La cita fue a las 6:30 p.m. en la casa indígena donde trabaja Pedro.
Él me quería mostrar su lugar de trabajo, a sus compañeros y
compañeras, y salir desde allí para su casa, donde luego cenamos
algo preparado por su esposa que tenía pollo y bastante ensalada.

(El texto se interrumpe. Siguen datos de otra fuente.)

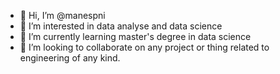 - 👋 Hi, I’m @manespni
- 👀 I’m interested in data analyse and data science
- 🌱 I’m currently learning master's degree in data science
- 💞️ I’m looking to collaborate on any project or thing related to engineering of any kind.


<!---
manespni/manespni is a ✨ special ✨ repository because its `README.md` (this file) appears on your GitHub profile.
You can click the Preview link to take a look at your changes.
--->
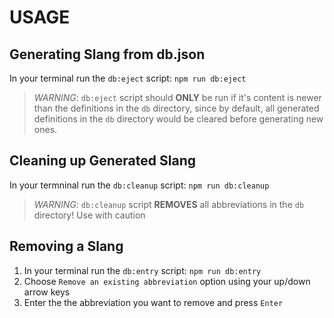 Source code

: # USAGE

## Generating Slang from db.json

In your terminal run the `db:eject` script: `npm run db:eject`
> *WARNING*: `db:eject` script should **ONLY** be run if it's content is newer than the definitions in the `db` directory, since by default, all generated definitions in the `db` directory would be cleared before generating new ones.

## Cleaning up Generated Slang

In your termninal run the `db:cleanup` script: `npm run db:cleanup`
> *WARNING*: `db:cleanup` script **REMOVES** all abbreviations in the `db` directory! Use with caution

## Removing a Slang

1. In your terminal run the `db:entry` script: `npm run db:entry`
2. Choose `Remove an existing abbreviation` option using your up/down arrow keys
3. Enter the the abbreviation you want to remove and press `Enter`
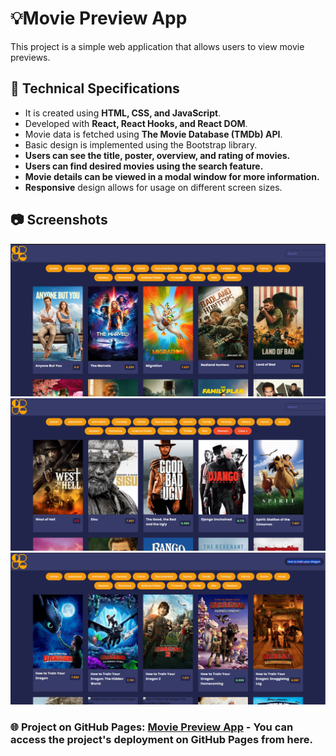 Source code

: # 💡Movie Preview App

This project is a simple web application that allows users to view movie previews.

## 🔧 Technical Specifications

- It is created using **HTML, CSS, and JavaScript**.
- Developed with **React, React Hooks, and React DOM**.
- Movie data is fetched using **The Movie Database (TMDb) API**.
- Basic design is implemented using the Bootstrap library.
- **Users can see the title, poster, overview, and rating of movies.**
- **Users can find desired movies using the search feature.**
- **Movie details can be viewed in a modal window for more information.**
- **Responsive** design allows for usage on different screen sizes.

## 📷 Screenshots
![Project Preview](https://github.com/aycaoktay/movie-preview-app/blob/main/screenshots/main.png)
![Project Preview](https://github.com/aycaoktay/movie-preview-app/blob/main/screenshots/choosecategory.png)
![Project Preview](https://github.com/aycaoktay/movie-preview-app/blob/main/screenshots/searching.png)

### 🌐 **Project on GitHub Pages:** [Movie Preview App](https://aycaoktay.github.io/20Days20Projects/movieApp/) - You can access the project's deployment on GitHub Pages from here.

Charlamos de todo: de la historia de Dusakawi -la EPS que iniciaron
los arhuacos y que luego se extendió a las cuatro comunidades de la
Sierra, más los Wayuú y los U'wa-, de las relaciones de los líderes
indígenas con el mundo de la política en Valledupar, de su proceso
y del mío, de cuando éramos estudiantes en Bogotá, de los amigos
comunes y sus pasos y destinos, etc. Yo ofrecí compartir mi
descubrimiento más reciente: el cherrinche aromatizado con tomillo
que compré en la tienda donde la señora Octavia. Pedro aceptó
encantado. Ya su esposa se había vinculado a la conversación y por
un rato charlamos de cualquier tema que fuera apareciendo. Aceptó
también el cherrinche, y en un rato nos lo acabamos. Alcanzamos
incluso a hacer un negocio con Pedro. Le propuse hacer un trueque de
la estufita de campingaz por una mochila arhuaca que le vi
intenciones de ofrecerme. Le mostré cómo se manejaba y pareció
interesarle, así que hicimos negocio. Me trajo una mochila de lana
muy bonita, que fue la del trueque y otra más de fique, que fue como
presente para mí.
Un
vecino cocainómano, pero inofensivo, se asomó a la ventana para
pedir algo de dinero. Era conocido de la casa e Ignacia, la esposa de
Pedro lo trataba bien. A las 2:30 ó 3 de la mañana (no recuerdo
bien), él se encargó de acompañarme a tomar el taxi, pues a las
4:30 salía el bus del que yo había comprado tiquete hacia Santa
Marta. Mi plan ese día era caretear en Taganga y por la tarde salir
hacia Barranquilla, a visitar a mi tío Salvador, el que ofreció
apoyo a mi papá cuando él viajó de Chiscas (Boyacá) a la costa en
la década de 1960, para terminar su bachillerato. El último de sus
hermanos y hermanas que aún vive. Él es hermano de mi abuela
Bárbara, quien murió hace dos años. Mis recuerdos se preparaban ya
para la visita a mi tío mientras me quedé dormido en el bus, que
tenía un aire acondicionado infernalmente frío, hasta que llegamos
a Santa Marta.
La
mochila de lana se la regalé a mi tío Salvador. Por teléfono hablé
un par de días después. Me dijo que ya estaba en Nabusimake, pero
que aún no había usado la estufita de campingaz. La señal no era
buena, así que no pudimos hablar mucho. Lo incluí luego en la lista
de whastapp “Buscando a Pedro”, en la que había puesto a los
amigos a quienes pedí ayuda para ubicarlo en algún teléfono que
tuvieran y, claro, compartí ahora el teléfono correcto con ellos.